ABSTRACT

Scholars and critics have tended to examine Marx’s translation strategies in Le Capital in terms of his prerogatives and aims as a self-translator. Proceeding in this way, they have treated places where the original French translation of Capital, Volume I, appears to stray from the source text either as simplifications that Marx allowed himself for the purpose of making the text more accessible or as attempts to improve the text, that is, to translate upward. In one case, the suggestion is that we would do well to read Le Capital with caution – simplifications can be misleading, after all. In the other, it is that we should see the moments where Marx’s self-translating in Le Capital appears to operate freely as a form of revision, and, because Le Capital is the last edition of Capital, Volume I, whose publication Marx oversaw, we should see such moments as having a special authority compared to their counterparts in other editions of the book, including the German ones. But all translation involves substituting one set of words for another, and when that happens, semantic change necessarily occurs.

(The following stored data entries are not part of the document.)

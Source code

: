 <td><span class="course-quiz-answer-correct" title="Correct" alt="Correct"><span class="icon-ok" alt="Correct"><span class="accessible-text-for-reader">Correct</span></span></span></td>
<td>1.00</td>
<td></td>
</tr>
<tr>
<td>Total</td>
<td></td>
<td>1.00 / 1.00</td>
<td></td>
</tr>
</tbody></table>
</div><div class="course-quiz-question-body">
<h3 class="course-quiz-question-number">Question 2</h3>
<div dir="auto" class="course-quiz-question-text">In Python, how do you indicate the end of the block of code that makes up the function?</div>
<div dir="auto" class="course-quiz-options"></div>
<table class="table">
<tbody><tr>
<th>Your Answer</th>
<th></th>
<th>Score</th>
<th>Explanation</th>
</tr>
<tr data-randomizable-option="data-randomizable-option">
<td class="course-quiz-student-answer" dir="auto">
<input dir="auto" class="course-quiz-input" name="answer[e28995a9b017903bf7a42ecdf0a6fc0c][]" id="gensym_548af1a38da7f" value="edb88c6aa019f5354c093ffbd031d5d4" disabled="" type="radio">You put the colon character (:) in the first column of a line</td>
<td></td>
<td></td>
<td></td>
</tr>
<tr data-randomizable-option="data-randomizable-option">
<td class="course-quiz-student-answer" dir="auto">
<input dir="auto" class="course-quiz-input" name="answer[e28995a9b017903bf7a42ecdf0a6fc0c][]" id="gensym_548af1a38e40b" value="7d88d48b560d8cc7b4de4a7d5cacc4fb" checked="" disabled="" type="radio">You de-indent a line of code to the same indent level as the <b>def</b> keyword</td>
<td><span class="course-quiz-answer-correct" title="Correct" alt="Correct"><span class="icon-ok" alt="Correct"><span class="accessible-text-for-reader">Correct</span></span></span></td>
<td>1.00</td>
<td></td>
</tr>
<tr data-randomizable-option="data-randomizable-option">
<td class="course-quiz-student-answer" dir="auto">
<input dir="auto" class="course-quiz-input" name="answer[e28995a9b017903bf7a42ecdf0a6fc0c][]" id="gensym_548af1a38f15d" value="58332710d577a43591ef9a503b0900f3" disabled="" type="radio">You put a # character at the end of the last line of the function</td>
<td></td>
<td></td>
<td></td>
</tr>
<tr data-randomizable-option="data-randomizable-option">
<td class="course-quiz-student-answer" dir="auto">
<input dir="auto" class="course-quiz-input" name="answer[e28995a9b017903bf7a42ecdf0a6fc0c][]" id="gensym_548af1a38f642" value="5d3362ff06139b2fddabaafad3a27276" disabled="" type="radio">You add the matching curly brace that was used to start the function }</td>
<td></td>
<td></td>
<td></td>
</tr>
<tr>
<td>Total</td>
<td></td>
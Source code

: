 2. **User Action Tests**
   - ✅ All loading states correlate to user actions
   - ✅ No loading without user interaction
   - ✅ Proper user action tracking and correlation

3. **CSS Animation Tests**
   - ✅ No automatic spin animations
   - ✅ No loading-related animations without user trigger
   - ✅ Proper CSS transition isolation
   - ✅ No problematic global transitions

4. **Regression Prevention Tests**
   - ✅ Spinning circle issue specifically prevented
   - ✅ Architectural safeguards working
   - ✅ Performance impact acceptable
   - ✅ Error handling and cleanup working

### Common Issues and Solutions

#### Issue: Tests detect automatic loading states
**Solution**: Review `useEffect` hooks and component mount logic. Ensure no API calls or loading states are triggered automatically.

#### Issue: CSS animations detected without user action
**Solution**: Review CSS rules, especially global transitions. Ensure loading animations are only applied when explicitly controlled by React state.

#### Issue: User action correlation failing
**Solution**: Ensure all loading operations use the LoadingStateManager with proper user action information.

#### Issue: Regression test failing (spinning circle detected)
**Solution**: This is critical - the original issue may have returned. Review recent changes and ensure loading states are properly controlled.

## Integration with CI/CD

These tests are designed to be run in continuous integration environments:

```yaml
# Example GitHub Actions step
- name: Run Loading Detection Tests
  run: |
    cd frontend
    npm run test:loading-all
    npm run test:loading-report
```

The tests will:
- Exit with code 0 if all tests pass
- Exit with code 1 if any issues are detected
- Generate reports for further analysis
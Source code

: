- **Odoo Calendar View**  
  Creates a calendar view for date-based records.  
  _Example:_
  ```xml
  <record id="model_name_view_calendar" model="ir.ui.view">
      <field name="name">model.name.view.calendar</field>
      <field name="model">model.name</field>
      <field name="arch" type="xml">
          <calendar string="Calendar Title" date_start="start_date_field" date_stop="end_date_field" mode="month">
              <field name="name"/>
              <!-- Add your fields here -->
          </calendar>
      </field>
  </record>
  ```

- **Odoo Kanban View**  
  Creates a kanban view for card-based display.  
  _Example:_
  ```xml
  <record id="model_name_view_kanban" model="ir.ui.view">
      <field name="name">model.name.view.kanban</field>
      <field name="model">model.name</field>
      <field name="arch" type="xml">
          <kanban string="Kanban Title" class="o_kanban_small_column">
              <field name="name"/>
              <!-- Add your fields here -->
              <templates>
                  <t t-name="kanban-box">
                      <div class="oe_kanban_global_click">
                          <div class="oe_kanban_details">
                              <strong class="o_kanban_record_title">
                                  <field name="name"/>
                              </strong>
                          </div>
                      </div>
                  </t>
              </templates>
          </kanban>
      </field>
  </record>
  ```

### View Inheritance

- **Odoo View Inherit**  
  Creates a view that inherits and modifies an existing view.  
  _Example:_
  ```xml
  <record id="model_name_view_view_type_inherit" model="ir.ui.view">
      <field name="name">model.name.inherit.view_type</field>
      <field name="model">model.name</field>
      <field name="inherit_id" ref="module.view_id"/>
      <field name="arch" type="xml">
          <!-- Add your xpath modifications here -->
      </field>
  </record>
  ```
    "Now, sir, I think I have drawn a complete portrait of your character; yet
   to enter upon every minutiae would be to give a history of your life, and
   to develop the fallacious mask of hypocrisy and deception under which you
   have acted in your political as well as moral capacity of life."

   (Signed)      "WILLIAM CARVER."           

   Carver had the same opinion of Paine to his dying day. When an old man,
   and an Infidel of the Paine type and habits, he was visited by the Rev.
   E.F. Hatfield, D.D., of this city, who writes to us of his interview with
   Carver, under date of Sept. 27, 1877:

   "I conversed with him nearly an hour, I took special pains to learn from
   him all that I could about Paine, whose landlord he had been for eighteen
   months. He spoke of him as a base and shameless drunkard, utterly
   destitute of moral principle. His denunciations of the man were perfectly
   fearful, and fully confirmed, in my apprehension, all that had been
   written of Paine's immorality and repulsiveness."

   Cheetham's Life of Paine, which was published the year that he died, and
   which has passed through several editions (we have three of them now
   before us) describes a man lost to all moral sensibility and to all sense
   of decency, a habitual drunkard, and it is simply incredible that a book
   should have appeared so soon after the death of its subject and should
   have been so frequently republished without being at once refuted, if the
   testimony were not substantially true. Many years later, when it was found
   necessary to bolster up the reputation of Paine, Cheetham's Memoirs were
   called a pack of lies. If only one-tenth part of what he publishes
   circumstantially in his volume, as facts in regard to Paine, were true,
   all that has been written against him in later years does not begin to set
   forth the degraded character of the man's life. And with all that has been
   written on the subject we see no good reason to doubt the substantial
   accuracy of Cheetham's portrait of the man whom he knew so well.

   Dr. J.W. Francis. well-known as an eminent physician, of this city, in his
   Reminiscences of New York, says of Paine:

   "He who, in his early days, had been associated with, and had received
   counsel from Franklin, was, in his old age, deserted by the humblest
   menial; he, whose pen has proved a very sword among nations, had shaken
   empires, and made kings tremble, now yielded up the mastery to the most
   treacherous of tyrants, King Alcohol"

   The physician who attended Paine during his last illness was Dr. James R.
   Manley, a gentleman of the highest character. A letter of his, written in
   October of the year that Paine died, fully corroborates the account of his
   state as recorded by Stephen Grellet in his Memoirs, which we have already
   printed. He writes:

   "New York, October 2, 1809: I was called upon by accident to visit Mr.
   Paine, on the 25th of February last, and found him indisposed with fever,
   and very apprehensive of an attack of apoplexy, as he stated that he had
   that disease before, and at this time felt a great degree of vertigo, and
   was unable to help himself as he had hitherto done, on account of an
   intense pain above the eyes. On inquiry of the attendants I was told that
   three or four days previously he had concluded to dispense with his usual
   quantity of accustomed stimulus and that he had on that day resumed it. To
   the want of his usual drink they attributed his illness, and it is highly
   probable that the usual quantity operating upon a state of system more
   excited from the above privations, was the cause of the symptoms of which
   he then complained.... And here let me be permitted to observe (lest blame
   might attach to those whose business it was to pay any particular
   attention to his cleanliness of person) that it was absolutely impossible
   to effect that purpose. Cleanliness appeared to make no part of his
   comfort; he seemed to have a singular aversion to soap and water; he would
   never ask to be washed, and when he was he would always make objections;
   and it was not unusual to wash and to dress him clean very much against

Hence, we should ask: What if changes in Le Capital that seem to have to do with a specific agenda as a self-translator are functions of Marx’s customary strategies as a translator? Before we can begin to answer this question, we must obviously begin to analyze Marx’s work as a translator, not a self-translator, which is what this article does. First, however, it considers the limitations of recent discussions of how Marx translated himself in Le Capital.